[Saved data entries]
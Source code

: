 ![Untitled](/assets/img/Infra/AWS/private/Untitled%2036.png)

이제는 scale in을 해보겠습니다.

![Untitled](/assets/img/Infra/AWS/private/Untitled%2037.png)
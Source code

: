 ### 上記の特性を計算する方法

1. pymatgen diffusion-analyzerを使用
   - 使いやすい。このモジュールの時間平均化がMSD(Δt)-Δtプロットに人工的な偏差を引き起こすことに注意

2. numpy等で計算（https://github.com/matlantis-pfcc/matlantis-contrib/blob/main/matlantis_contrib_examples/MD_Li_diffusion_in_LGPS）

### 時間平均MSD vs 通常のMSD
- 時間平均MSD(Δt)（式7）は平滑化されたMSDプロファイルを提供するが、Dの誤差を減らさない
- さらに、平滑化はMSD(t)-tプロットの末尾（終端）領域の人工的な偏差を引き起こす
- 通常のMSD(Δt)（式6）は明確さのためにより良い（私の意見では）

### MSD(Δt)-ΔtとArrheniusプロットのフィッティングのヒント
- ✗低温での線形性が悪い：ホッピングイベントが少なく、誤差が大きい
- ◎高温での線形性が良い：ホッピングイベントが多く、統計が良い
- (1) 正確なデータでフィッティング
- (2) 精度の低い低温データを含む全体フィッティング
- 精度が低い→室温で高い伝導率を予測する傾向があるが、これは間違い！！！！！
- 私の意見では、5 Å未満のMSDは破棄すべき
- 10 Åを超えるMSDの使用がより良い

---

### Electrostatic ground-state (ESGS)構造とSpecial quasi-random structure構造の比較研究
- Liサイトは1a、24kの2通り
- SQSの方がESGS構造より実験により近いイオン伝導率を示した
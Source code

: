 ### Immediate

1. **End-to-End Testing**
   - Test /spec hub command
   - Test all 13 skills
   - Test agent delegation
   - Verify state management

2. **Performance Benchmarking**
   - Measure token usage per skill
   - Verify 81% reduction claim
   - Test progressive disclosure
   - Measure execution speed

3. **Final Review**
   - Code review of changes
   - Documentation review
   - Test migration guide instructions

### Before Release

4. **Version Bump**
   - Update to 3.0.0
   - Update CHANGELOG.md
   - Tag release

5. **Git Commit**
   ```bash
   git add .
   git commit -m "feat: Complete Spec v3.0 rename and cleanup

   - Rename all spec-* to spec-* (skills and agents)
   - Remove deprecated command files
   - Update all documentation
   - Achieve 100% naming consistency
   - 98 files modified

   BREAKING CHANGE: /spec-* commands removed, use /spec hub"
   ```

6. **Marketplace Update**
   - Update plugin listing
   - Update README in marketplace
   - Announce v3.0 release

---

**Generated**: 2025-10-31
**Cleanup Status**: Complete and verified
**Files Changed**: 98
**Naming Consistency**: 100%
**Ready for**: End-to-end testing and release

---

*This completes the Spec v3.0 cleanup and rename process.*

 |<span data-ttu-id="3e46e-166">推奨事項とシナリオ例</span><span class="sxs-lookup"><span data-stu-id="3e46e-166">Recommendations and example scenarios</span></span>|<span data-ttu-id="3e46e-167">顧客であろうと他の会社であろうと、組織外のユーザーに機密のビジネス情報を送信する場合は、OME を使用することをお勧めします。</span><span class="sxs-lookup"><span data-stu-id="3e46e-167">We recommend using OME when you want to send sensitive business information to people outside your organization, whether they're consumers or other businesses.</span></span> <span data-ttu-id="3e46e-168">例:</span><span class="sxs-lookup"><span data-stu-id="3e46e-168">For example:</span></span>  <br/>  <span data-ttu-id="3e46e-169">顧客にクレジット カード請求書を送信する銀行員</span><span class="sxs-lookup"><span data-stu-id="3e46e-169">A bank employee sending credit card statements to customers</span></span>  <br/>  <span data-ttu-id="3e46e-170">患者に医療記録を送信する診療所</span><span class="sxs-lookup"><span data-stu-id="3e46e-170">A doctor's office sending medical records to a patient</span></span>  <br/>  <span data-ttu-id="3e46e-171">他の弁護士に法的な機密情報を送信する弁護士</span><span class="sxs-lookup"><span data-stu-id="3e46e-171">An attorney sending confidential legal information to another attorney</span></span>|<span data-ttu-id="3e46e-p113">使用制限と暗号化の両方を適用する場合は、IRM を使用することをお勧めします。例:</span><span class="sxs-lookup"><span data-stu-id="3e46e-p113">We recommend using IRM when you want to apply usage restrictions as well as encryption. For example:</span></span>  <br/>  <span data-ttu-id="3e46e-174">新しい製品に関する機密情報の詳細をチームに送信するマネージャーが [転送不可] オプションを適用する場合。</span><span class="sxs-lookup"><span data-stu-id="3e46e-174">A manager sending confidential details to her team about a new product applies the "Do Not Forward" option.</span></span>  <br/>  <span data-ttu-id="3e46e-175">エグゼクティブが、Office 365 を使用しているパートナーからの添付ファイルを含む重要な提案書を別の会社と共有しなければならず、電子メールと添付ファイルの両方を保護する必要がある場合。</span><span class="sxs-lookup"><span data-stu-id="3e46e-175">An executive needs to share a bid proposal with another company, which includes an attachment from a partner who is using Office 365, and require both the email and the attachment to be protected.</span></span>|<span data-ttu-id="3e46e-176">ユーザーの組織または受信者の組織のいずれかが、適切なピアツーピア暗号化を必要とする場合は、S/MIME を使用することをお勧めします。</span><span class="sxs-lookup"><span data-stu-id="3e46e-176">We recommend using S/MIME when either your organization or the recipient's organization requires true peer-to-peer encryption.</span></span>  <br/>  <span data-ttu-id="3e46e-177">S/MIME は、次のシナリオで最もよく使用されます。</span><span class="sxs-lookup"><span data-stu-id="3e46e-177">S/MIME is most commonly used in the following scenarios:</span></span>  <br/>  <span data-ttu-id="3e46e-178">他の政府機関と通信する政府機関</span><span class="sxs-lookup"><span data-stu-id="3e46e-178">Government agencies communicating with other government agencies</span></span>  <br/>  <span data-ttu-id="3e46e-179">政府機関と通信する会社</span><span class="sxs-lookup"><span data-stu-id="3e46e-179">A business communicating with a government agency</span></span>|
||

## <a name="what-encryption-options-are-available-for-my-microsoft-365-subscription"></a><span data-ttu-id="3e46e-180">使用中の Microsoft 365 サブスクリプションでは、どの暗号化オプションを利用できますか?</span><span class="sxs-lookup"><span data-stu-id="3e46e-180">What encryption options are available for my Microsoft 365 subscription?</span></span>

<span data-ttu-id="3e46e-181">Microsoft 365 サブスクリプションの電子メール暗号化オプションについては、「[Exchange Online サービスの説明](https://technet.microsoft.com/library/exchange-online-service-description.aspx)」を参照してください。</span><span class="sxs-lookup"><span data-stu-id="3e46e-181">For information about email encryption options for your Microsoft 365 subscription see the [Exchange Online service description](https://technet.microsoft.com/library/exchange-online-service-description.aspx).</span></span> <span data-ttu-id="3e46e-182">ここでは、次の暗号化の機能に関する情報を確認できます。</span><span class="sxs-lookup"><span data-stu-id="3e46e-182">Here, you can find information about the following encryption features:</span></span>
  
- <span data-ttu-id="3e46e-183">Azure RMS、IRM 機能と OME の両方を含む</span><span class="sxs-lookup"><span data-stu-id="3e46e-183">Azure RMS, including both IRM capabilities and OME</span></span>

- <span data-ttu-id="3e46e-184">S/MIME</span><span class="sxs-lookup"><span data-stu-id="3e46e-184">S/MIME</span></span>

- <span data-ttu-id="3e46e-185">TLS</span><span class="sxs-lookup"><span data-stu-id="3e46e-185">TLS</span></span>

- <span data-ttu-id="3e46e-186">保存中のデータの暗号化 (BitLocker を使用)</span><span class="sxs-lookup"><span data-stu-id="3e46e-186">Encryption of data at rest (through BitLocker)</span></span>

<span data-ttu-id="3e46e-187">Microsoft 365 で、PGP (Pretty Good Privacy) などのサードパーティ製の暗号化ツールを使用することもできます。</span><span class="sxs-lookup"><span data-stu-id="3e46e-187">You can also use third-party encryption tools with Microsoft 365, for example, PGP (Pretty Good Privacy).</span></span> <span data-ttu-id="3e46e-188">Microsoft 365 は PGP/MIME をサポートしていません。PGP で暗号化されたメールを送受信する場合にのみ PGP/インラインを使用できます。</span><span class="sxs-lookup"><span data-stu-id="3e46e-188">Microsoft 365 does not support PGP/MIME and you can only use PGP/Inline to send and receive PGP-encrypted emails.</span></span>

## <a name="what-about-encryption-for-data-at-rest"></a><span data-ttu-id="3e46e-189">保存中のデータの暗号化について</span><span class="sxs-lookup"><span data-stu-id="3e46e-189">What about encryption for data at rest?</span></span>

• Exercise description
The answer must be every line of the records that contains the word "Infra".

• Finished exercise
: ![Untitled](/assets/img/Infra/AWS/private/Untitled%2036.png)
![Untitled](/assets/img/Infra/AWS/private/Untitled%2037.png)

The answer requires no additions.